▸ ASSIGNMENT: Go to the line that contains "- [汪洋談一國兩制邀胡志強柯文哲：沒有要照單全收| 兩岸" and transcribe from there to the end of the entries, that line and the last one included.

Records excerpted from a collection
◇ ◇ ◇ ◇ ◇

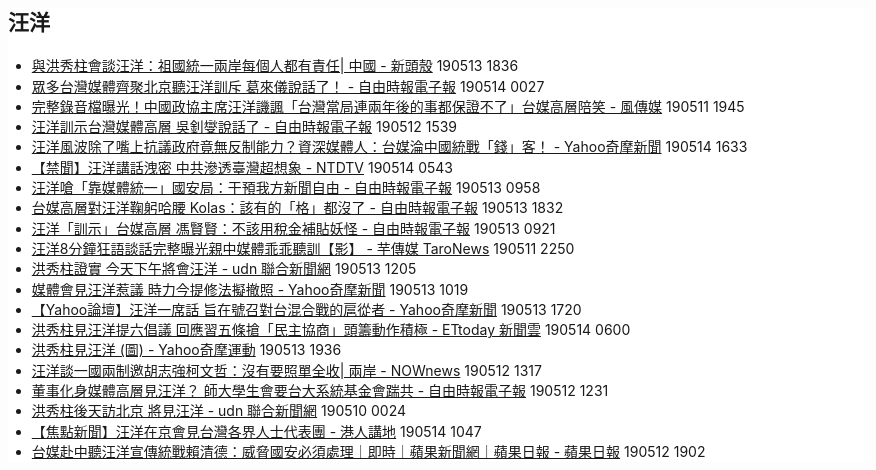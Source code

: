 ## 汪洋


- [與洪秀柱會談汪洋：祖國統一兩岸每個人都有責任| 中國 - 新頭殼](https://newtalk.tw/news/view/2019-05-13/245908 "與洪秀柱會談汪洋：祖國統一兩岸每個人都有責任| 中國 - 新頭殼") 190513 1836
- [眾多台灣媒體齊聚北京聽汪洋訓斥 葛來儀說話了！ - 自由時報電子報](https://news.ltn.com.tw/news/world/breakingnews/2789212 "眾多台灣媒體齊聚北京聽汪洋訓斥 葛來儀說話了！ - 自由時報電子報") 190514 0027
- [完整錄音檔曝光！中國政協主席汪洋譏諷「台灣當局連兩年後的事都保證不了」台媒高層陪笑 - 風傳媒](https://www.storm.mg/article/1274352 "完整錄音檔曝光！中國政協主席汪洋譏諷「台灣當局連兩年後的事都保證不了」台媒高層陪笑 - 風傳媒") 190511 1945
- [汪洋訓示台灣媒體高層 吳釗燮說話了 - 自由時報電子報](https://news.ltn.com.tw/news/politics/breakingnews/2787848 "汪洋訓示台灣媒體高層 吳釗燮說話了 - 自由時報電子報") 190512 1539
- [汪洋風波除了嘴上抗議政府竟無反制能力？資深媒體人：台媒淪中國統戰「錢」客！ - Yahoo奇摩新聞](https://tw.news.yahoo.com/%E6%B1%AA%E6%B4%8B%E9%A2%A8%E6%B3%A2%E9%99%A4%E4%BA%86%E5%98%B4%E4%B8%8A%E6%8A%97%E8%AD%B0%E6%94%BF%E5%BA%9C%E7%AB%9F%E7%84%A1%E5%8F%8D%E5%88%B6%E8%83%BD%E5%8A%9B-%E8%B3%87%E6%B7%B1%E5%AA%92%E9%AB%94%E4%BA%BA-%E5%8F%B0%E5%AA%92%E6%B7%AA%E4%B8%AD%E5%9C%8B%E7%B5%B1%E6%88%B0-%E9%8C%A2-%E5%AE%A2-083318341.html "汪洋風波除了嘴上抗議政府竟無反制能力？資深媒體人：台媒淪中國統戰「錢」客！ - Yahoo奇摩新聞") 190514 1633
- [【禁聞】汪洋講話洩密 中共滲透臺灣超想象 - NTDTV](https://www.ntdtv.com/b5/2019/05/13/a102578137.html "【禁聞】汪洋講話洩密 中共滲透臺灣超想象 - NTDTV") 190514 0543
- [汪洋嗆「靠媒體統一」國安局：干預我方新聞自由 - 自由時報電子報](https://news.ltn.com.tw/news/politics/breakingnews/2788320 "汪洋嗆「靠媒體統一」國安局：干預我方新聞自由 - 自由時報電子報") 190513 0958
- [台媒高層對汪洋鞠躬哈腰 Kolas：該有的「格」都沒了 - 自由時報電子報](https://news.ltn.com.tw/news/politics/breakingnews/2788942 "台媒高層對汪洋鞠躬哈腰 Kolas：該有的「格」都沒了 - 自由時報電子報") 190513 1832
- [汪洋「訓示」台媒高層 馮賢賢：不該用稅金補貼妖怪 - 自由時報電子報](https://news.ltn.com.tw/news/politics/breakingnews/2788241 "汪洋「訓示」台媒高層 馮賢賢：不該用稅金補貼妖怪 - 自由時報電子報") 190513 0921
- [汪洋8分鐘狂語談話完整曝光親中媒體乖乖聽訓【影】 - 芋傳媒 TaroNews](https://taronews.tw/2019/05/11/338006/ "汪洋8分鐘狂語談話完整曝光親中媒體乖乖聽訓【影】 - 芋傳媒 TaroNews") 190511 2250
- [洪秀柱證實 今天下午將會汪洋 - udn 聯合新聞網](https://udn.com/news/story/7331/3809607 "洪秀柱證實 今天下午將會汪洋 - udn 聯合新聞網") 190513 1205
- [媒體會見汪洋惹議 時力今提修法擬撤照 - Yahoo奇摩新聞](https://tw.news.yahoo.com/%E5%AA%92%E9%AB%94%E6%9C%83%E8%A6%8B%E6%B1%AA%E6%B4%8B%E6%83%B9%E8%AD%B0-%E6%99%82%E5%8A%9B%E4%BB%8A%E6%8F%90%E4%BF%AE%E6%B3%95%E6%93%AC%E6%92%A4%E7%85%A7-021927022.html "媒體會見汪洋惹議 時力今提修法擬撤照 - Yahoo奇摩新聞") 190513 1019
- [【Yahoo論壇】汪洋一席話 旨在號召對台混合戰的扈從者 - Yahoo奇摩新聞](https://tw.news.yahoo.com/yahoo%E8%AB%96%E5%A3%87-%E6%B1%AA%E6%B4%8B-%E5%B8%AD%E8%A9%B1-%E6%97%A8%E5%9C%A8%E8%99%9F%E5%8F%AC%E5%B0%8D%E5%8F%B0%E6%B7%B7%E5%90%88%E6%88%B0%E7%9A%84%E6%89%88%E5%BE%9E%E8%80%85-092007494.html "【Yahoo論壇】汪洋一席話 旨在號召對台混合戰的扈從者 - Yahoo奇摩新聞") 190513 1720
- [洪秀柱見汪洋提六倡議 回應習五條搶「民主協商」頭籌動作積極 - ETtoday 新聞雲](https://www.ettoday.net/news/20190514/1443808.htm "洪秀柱見汪洋提六倡議 回應習五條搶「民主協商」頭籌動作積極 - ETtoday 新聞雲") 190514 0600
- [洪秀柱見汪洋 (圖) - Yahoo奇摩運動](https://tw.sports.yahoo.com/news/%E6%B4%AA%E7%A7%80%E6%9F%B1%E8%A6%8B%E6%B1%AA%E6%B4%8B-%E5%9C%96-113616057.html "洪秀柱見汪洋 (圖) - Yahoo奇摩運動") 190513 1936
- [汪洋談一國兩制邀胡志強柯文哲：沒有要照單全收| 兩岸 - NOWnews](https://www.nownews.com/news/20190512/3377272/ "汪洋談一國兩制邀胡志強柯文哲：沒有要照單全收| 兩岸 - NOWnews") 190512 1317
- [董事化身媒體高層見汪洋？ 師大學生會要台大系統基金會踹共 - 自由時報電子報](https://news.ltn.com.tw/news/politics/breakingnews/2787668 "董事化身媒體高層見汪洋？ 師大學生會要台大系統基金會踹共 - 自由時報電子報") 190512 1231
- [洪秀柱後天訪北京 將見汪洋 - udn 聯合新聞網](https://udn.com/news/story/11323/3803983 "洪秀柱後天訪北京 將見汪洋 - udn 聯合新聞網") 190510 0024
- [【焦點新聞】汪洋在京會見台灣各界人士代表團 - 港人講地](https://www.speakout.hk/%E7%84%A6%E9%BB%9E%E6%96%B0%E8%81%9E/44516/-%E7%84%A6%E9%BB%9E%E6%96%B0%E8%81%9E-%E6%B1%AA%E6%B4%8B%E5%9C%A8%E4%BA%AC%E6%9C%83%E8%A6%8B%E5%8F%B0%E7%81%A3%E5%90%84%E7%95%8C%E4%BA%BA%E5%A3%AB%E4%BB%A3%E8%A1%A8%E5%9C%98 "【焦點新聞】汪洋在京會見台灣各界人士代表團 - 港人講地") 190514 1047
- [台媒赴中聽汪洋宣傳統戰賴清德：威脅國安必須處理｜即時｜蘋果新聞網｜蘋果日報 - 蘋果日報](https://tw.news.appledaily.com/new/realtime/20190512/1565574/ "台媒赴中聽汪洋宣傳統戰賴清德：威脅國安必須處理｜即時｜蘋果新聞網｜蘋果日報 - 蘋果日報") 190512 1902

◇ ◇ ◇ ◇ ◇

▸ ANSWER FOR THE TASK:
- [汪洋談一國兩制邀胡志強柯文哲：沒有要照單全收| 兩岸 - NOWnews](https://www.nownews.com/news/20190512/3377272/ "汪洋談一國兩制邀胡志強柯文哲：沒有要照單全收| 兩岸 - NOWnews") 190512 1317
- [董事化身媒體高層見汪洋？ 師大學生會要台大系統基金會踹共 - 自由時報電子報](https://news.ltn.com.tw/news/politics/breakingnews/2787668 "董事化身媒體高層見汪洋？ 師大學生會要台大系統基金會踹共 - 自由時報電子報") 190512 1231
- [洪秀柱後天訪北京 將見汪洋 - udn 聯合新聞網](https://udn.com/news/story/11323/3803983 "洪秀柱後天訪北京 將見汪洋 - udn 聯合新聞網") 190510 0024
- [【焦點新聞】汪洋在京會見台灣各界人士代表團 - 港人講地](https://www.speakout.hk/%E7%84%A6%E9%BB%9E%E6%96%B0%E8%81%9E/44516/-%E7%84%A6%E9%BB%9E%E6%96%B0%E8%81%9E-%E6%B1%AA%E6%B4%8B%E5%9C%A8%E4%BA%AC%E6%9C%83%E8%A6%8B%E5%8F%B0%E7%81%A3%E5%90%84%E7%95%8C%E4%BA%BA%E5%A3%AB%E4%BB%A3%E8%A1%A8%E5%9C%98 "【焦點新聞】汪洋在京會見台灣各界人士代表團 - 港人講地") 190514 1047
- [台媒赴中聽汪洋宣傳統戰賴清德：威脅國安必須處理｜即時｜蘋果新聞網｜蘋果日報 - 蘋果日報](https://tw.news.appledaily.com/new/realtime/20190512/1565574/ "台媒赴中聽汪洋宣傳統戰賴清德：威脅國安必須處理｜即時｜蘋果新聞網｜蘋果日報 - 蘋果日報") 190512 1902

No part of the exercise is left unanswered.